# EXERCISE PROMPT
Report every line below that holds the word "width".

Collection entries
>>>>
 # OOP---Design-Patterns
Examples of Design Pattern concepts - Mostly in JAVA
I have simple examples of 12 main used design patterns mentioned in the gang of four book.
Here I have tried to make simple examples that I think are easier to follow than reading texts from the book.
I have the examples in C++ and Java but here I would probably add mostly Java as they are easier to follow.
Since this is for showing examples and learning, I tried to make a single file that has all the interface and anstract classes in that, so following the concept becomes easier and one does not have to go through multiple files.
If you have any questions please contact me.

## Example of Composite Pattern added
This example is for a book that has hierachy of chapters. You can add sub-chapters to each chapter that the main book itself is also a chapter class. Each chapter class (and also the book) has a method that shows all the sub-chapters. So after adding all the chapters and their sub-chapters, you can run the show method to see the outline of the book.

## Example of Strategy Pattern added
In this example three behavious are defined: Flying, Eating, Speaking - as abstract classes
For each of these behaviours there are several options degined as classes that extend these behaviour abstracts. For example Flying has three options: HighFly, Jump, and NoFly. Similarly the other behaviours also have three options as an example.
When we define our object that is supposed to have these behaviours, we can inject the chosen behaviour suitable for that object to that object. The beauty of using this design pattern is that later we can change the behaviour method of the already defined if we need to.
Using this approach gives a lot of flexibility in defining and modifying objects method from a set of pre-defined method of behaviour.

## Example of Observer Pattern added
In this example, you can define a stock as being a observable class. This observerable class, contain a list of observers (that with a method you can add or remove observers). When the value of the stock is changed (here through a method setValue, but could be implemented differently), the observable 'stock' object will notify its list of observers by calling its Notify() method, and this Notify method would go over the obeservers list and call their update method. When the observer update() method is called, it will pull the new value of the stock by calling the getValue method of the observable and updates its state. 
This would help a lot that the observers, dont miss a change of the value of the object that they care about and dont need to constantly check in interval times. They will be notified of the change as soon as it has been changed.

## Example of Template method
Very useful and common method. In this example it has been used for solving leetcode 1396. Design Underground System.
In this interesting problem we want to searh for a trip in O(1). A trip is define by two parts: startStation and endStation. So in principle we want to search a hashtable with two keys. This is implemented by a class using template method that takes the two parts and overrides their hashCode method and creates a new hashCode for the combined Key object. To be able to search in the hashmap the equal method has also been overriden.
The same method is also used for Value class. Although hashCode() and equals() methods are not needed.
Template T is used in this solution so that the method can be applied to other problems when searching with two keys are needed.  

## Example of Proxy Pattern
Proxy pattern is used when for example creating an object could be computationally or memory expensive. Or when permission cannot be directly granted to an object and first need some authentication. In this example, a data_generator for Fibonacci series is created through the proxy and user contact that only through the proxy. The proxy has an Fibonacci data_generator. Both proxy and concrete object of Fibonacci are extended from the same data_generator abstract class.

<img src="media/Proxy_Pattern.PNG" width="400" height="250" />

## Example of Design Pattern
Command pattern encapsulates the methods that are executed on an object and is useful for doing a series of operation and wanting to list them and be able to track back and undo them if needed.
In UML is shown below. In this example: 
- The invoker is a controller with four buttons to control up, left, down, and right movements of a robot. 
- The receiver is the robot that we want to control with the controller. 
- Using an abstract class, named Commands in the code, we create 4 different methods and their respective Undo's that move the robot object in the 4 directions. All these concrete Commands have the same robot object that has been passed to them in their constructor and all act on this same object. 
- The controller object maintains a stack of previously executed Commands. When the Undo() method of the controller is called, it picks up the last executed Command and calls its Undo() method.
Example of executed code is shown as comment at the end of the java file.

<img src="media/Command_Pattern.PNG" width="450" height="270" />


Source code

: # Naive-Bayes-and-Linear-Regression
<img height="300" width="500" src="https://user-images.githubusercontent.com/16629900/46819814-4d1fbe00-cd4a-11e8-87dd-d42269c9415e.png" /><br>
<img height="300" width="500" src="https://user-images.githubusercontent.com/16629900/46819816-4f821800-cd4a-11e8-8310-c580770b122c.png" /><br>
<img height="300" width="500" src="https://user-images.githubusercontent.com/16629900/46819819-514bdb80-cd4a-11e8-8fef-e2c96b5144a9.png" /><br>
<<<<
>>>>
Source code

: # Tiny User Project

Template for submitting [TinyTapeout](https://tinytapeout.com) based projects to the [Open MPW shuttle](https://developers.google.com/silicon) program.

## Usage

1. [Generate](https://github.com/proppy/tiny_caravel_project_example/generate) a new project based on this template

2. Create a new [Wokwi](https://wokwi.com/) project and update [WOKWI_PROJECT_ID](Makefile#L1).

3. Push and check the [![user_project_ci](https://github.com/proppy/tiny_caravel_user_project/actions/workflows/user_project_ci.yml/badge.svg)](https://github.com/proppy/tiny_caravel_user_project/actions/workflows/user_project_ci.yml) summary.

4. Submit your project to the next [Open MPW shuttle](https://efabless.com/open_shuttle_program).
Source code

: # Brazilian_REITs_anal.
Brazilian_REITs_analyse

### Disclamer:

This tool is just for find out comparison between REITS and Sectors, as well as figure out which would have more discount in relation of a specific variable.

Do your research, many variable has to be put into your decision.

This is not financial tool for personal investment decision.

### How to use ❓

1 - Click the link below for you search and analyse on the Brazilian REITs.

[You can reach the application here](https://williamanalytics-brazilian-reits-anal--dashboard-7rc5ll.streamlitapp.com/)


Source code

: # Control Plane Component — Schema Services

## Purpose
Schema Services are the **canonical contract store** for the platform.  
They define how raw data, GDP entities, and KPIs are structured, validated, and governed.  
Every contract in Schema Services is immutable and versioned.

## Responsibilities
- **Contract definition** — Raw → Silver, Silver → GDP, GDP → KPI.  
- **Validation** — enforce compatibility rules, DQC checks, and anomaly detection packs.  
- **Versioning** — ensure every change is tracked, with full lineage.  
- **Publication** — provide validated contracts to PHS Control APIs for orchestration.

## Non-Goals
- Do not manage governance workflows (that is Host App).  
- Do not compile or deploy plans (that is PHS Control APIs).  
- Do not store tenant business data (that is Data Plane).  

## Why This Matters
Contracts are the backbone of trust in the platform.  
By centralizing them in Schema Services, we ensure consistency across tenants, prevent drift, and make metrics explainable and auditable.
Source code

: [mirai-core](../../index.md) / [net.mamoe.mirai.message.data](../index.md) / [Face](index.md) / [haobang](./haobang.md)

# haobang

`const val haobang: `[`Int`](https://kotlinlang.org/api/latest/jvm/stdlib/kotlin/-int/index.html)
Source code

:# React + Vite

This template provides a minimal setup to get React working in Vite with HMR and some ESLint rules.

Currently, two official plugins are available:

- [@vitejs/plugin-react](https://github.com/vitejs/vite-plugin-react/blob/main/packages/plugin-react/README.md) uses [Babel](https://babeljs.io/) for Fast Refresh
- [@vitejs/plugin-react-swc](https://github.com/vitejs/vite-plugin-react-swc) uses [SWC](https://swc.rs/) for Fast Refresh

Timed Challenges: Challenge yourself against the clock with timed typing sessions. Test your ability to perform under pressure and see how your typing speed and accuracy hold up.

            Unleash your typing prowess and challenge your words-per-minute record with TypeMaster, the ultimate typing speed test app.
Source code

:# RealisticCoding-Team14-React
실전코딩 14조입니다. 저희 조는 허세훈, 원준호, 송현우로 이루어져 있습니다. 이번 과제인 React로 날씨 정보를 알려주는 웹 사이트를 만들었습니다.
<<<<
# ANSWER BELOW
<img src="media/Proxy_Pattern.PNG" width="400" height="250" />
<img src="media/Command_Pattern.PNG" width="450" height="270" />
<img height="300" width="500" src="https://user-images.githubusercontent.com/16629900/46819814-4d1fbe00-cd4a-11e8-87dd-d42269c9415e.png" /><br>
<img height="300" width="500" src="https://user-images.githubusercontent.com/16629900/46819816-4f821800-cd4a-11e8-8310-c580770b122c.png" /><br>
<img height="300" width="500" src="https://user-images.githubusercontent.com/16629900/46819819-514bdb80-cd4a-11e8-8fef-e2c96b5144a9.png" /><br>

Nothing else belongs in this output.